* [PATCH net-next 0/2] ila: Cache a route in ILA lwt structure
@ 2016-10-14 0:57 Tom Herbert
2016-10-14 0:57 ` [PATCH net-next 1/2] lwtunnel: Add destroy state operation Tom Herbert
2016-10-14 0:57 ` [PATCH net-next 2/2] ila: Cache a route to translated address Tom Herbert
0 siblings, 2 replies; 8+ messages in thread
From: Tom Herbert @ 2016-10-14 0:57 UTC (permalink / raw)
To: davem, netdev, roopa; +Cc: kernel-team
Add a dst_cache to ila_lwt structure. This holds a cached route for the
translated address. In ila_output we now perform a route lookup after
translation and if possible (destination in original route is full 128
bits) we set the dst_cache. Subsequent calls to ila_output can then use
the cache to avoid the route lookup.
This eliminates the need to set the gateway on ILA routes as previously
was being done. Now we can do something like:
./ip route add 3333::2000:0:0:2/128 encap ila 2222:0:0:2 \
csum-mode neutral-map dev eth0 ## No via needed!
Also, add destroy_state to lwt ops. We need this do destroy the
dst_cache.
Tested:
Running 200 TCP_RR streams:
Baseline, no ILA
1730716 tps
102/170/313 50/90/99% latencies
88.11 CPU utilization
Using ILA in both directions
1680428 tps
105/176/325 50/90/99% latencies
88.16 CPU utilization
Tom Herbert (2):
lwtunnel: Add destroy state operation
ila: Cache a route to translated address
include/net/lwtunnel.h | 7 ++---
net/core/lwtunnel.c | 13 +++++++++
net/ipv6/ila/ila_lwt.c | 76 +++++++++++++++++++++++++++++++++++++++++++++++---
3 files changed, 88 insertions(+), 8 deletions(-)
--
2.9.3
^ permalink raw reply [flat|nested] 8+ messages in thread
* [PATCH net-next 1/2] lwtunnel: Add destroy state operation
2016-10-14 0:57 [PATCH net-next 0/2] ila: Cache a route in ILA lwt structure Tom Herbert
@ 2016-10-14 0:57 ` Tom Herbert
2016-10-14 5:58 ` Roopa Prabhu
` (2 more replies)
2016-10-14 0:57 ` [PATCH net-next 2/2] ila: Cache a route to translated address Tom Herbert
1 sibling, 3 replies; 8+ messages in thread
From: Tom Herbert @ 2016-10-14 0:57 UTC (permalink / raw)

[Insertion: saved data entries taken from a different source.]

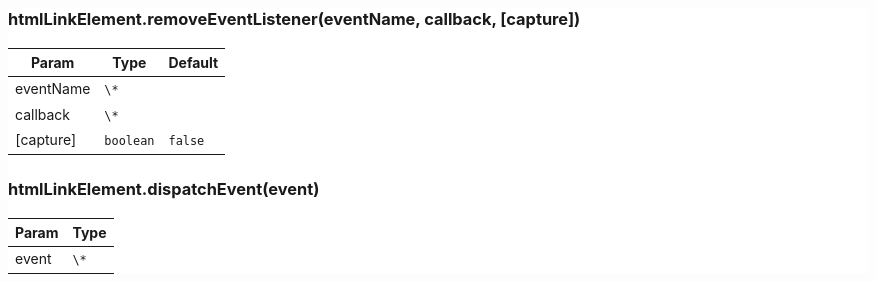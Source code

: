 <a name="eventtarget-removeeventlistener" id="eventtarget-removeeventlistener"></a>

### htmlLinkElement.removeEventListener(eventName, callback, [capture])

| Param | Type | Default |
| --- | --- | --- |
| eventName | `\*` |  |
| callback | `\*` |  |
| [capture] | `boolean` | `false` |

<a name="eventtarget-dispatchevent" id="eventtarget-dispatchevent"></a>

### htmlLinkElement.dispatchEvent(event)

| Param | Type |
| --- | --- |
| event | `\*` |


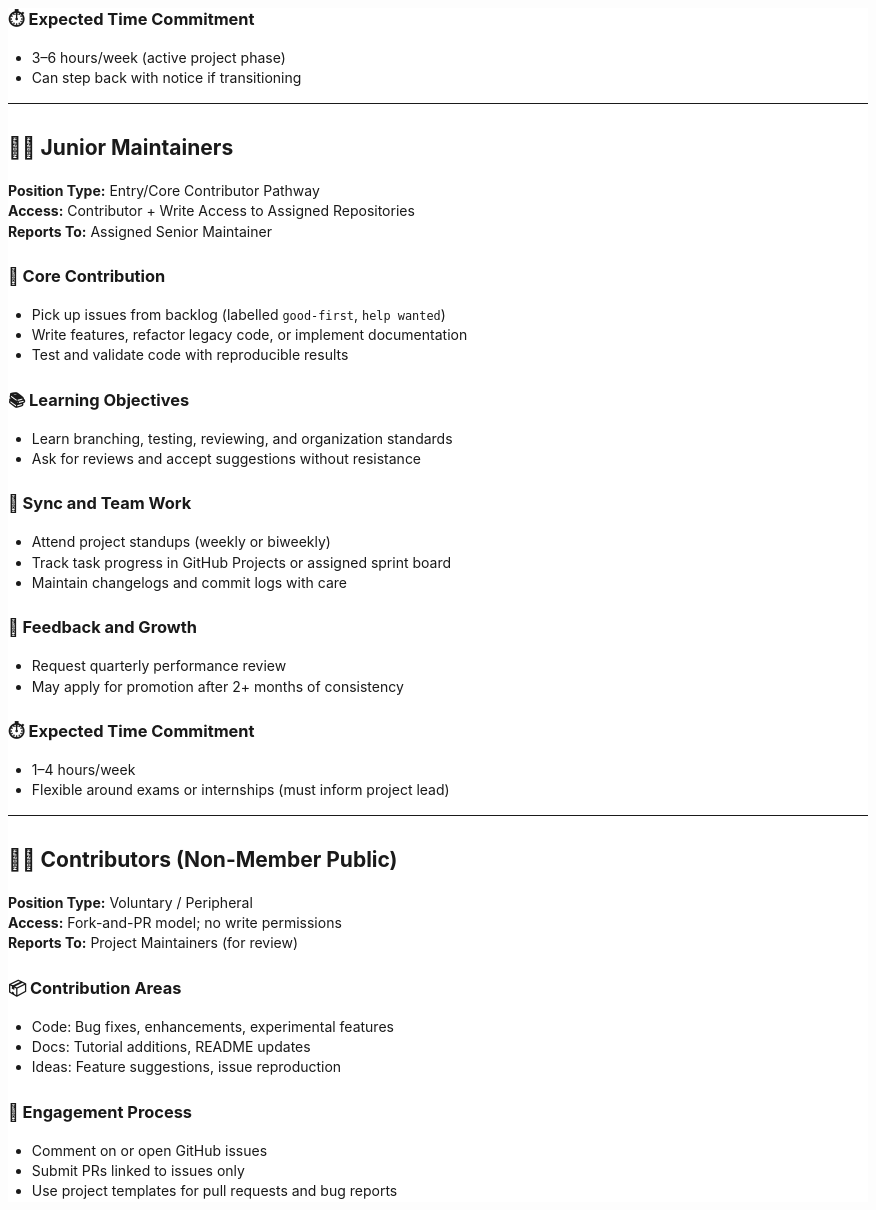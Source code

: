 ### ⏱️ Expected Time Commitment
- 3–6 hours/week (active project phase)
- Can step back with notice if transitioning

---

## 👨‍💻 Junior Maintainers

**Position Type:** Entry/Core Contributor Pathway  
**Access:** Contributor + Write Access to Assigned Repositories  
**Reports To:** Assigned Senior Maintainer  

### 🧱 Core Contribution
- Pick up issues from backlog (labelled `good-first`, `help wanted`)
- Write features, refactor legacy code, or implement documentation
- Test and validate code with reproducible results

### 📚 Learning Objectives
- Learn branching, testing, reviewing, and organization standards
- Ask for reviews and accept suggestions without resistance

### 🔗 Sync and Team Work
- Attend project standups (weekly or biweekly)
- Track task progress in GitHub Projects or assigned sprint board
- Maintain changelogs and commit logs with care

### 🔁 Feedback and Growth
- Request quarterly performance review
- May apply for promotion after 2+ months of consistency

### ⏱️ Expected Time Commitment
- 1–4 hours/week
- Flexible around exams or internships (must inform project lead)

---

## 🧑‍💼 Contributors (Non-Member Public)

**Position Type:** Voluntary / Peripheral  
**Access:** Fork-and-PR model; no write permissions  
**Reports To:** Project Maintainers (for review)  

### 📦 Contribution Areas
- Code: Bug fixes, enhancements, experimental features
- Docs: Tutorial additions, README updates
- Ideas: Feature suggestions, issue reproduction

### 🧪 Engagement Process
- Comment on or open GitHub issues
- Submit PRs linked to issues only
- Use project templates for pull requests and bug reports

To: davem, netdev, roopa; +Cc: kernel-team
Users of lwt tunnels may set up some secondary state in build_state
function. Add a corresponding destroy_state function to allow users to
clean up state. This destroy state function is called from lwstate_free.
Also, we now free lwstate using kfree_rcu so user can assume structure
is not freed before rcu.
Signed-off-by: Tom Herbert <tom@herbertland.com>
---
include/net/lwtunnel.h | 7 +++----
net/core/lwtunnel.c | 13 +++++++++++++
2 files changed, 16 insertions(+), 4 deletions(-)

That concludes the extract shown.